*** Block opens ***

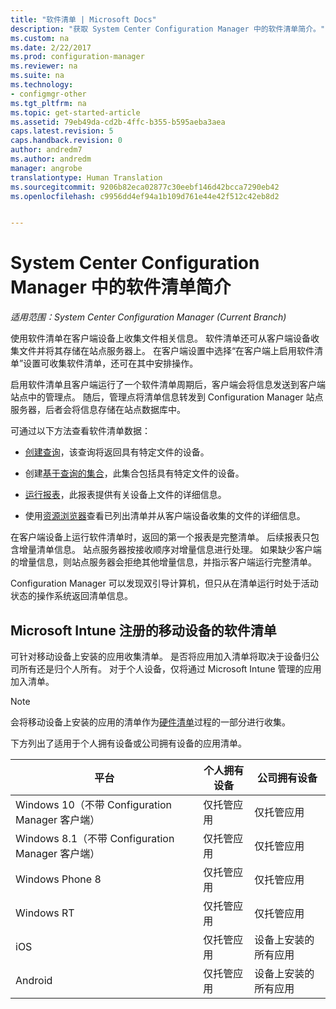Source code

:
 ```yaml
---
title: "软件清单 | Microsoft Docs"
description: "获取 System Center Configuration Manager 中的软件清单简介。"
ms.custom: na
ms.date: 2/22/2017
ms.prod: configuration-manager
ms.reviewer: na
ms.suite: na
ms.technology:
- configmgr-other
ms.tgt_pltfrm: na
ms.topic: get-started-article
ms.assetid: 79eb49da-cd2b-4ffc-b355-b595aeba3aea
caps.latest.revision: 5
caps.handback.revision: 0
author: andredm7
ms.author: andredm
manager: angrobe
translationtype: Human Translation
ms.sourcegitcommit: 9206b82eca02877c30eebf146d42bcca7290eb42
ms.openlocfilehash: c9956dd4ef94a1b109d761e44e42f512c42eb8d2


---
```

# <a name="introduction-to-software-inventory-in-system-center-configuration-manager"></a>System Center Configuration Manager 中的软件清单简介

*适用范围：System Center Configuration Manager (Current Branch)*

使用软件清单在客户端设备上收集文件相关信息。 软件清单还可从客户端设备收集文件并将其存储在站点服务器上。 在客户端设置中选择“在客户端上启用软件清单”设置可收集软件清单，还可在其中安排操作。  

启用软件清单且客户端运行了一个软件清单周期后，客户端会将信息发送到客户端站点中的管理点。 随后，管理点将清单信息转发到 Configuration Manager 站点服务器，后者会将信息存储在站点数据库中。   

 可通过以下方法查看软件清单数据：  

-   [创建查询](../../../../core/servers/manage/queries-technical-reference.md)，该查询将返回具有特定文件的设备。   

-   创建[基于查询的集合](../../../../core/clients/manage/collections/introduction-to-collections.md)，此集合包括具有特定文件的设备。   

-   [运行报表](../../../../core/servers/manage/reporting.md)，此报表提供有关设备上文件的详细信息。 

-   使用[资源浏览器](../../../../core/clients/manage/inventory/use-resource-explorer-to-view-software-inventory.md)查看已列出清单并从客户端设备收集的文件的详细信息。   

 在客户端设备上运行软件清单时，返回的第一个报表是完整清单。 后续报表只包含增量清单信息。 站点服务器按接收顺序对增量信息进行处理。 如果缺少客户端的增量信息，则站点服务器会拒绝其他增量信息，并指示客户端运行完整清单。  

 Configuration Manager 可以发现双引导计算机，但只从在清单运行时处于活动状态的操作系统返回清单信息。  

## <a name="software-inventory-for-mobile-devices-enrolled-with-microsoft-intune"></a>Microsoft Intune 注册的移动设备的软件清单  
 可针对移动设备上安装的应用收集清单。 是否将应用加入清单将取决于设备归公司所有还是归个人所有。 对于个人设备，仅将通过 Microsoft Intune 管理的应用加入清单。  

> [!NOTE]  
>  会将移动设备上安装的应用的清单作为[硬件清单](../../../../core/clients/manage/inventory/mobile-device-hardware-inventory-hybrid.md)过程的一部分进行收集。  

 下方列出了适用于个人拥有设备或公司拥有设备的应用清单。  

|平台|个人拥有设备|公司拥有设备|  
|--------------|---------------------------------|--------------------------------|  
|Windows 10（不带 Configuration Manager 客户端）|仅托管应用|仅托管应用| 
|Windows 8.1（不带 Configuration Manager 客户端）|仅托管应用|仅托管应用|  
|Windows Phone 8|仅托管应用|仅托管应用|  
|Windows RT|仅托管应用|仅托管应用|  
|iOS|仅托管应用|设备上安装的所有应用|  
|Android|仅托管应用|设备上安装的所有应用|  





<!--HONumber=Dec16_HO5-->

*** Block closes ***

> _What you will do_:
Pull every line containing the string "revision" out of the data above and copy it.

> _Result for this exercise_:
caps.latest.revision: 5
caps.handback.revision: 0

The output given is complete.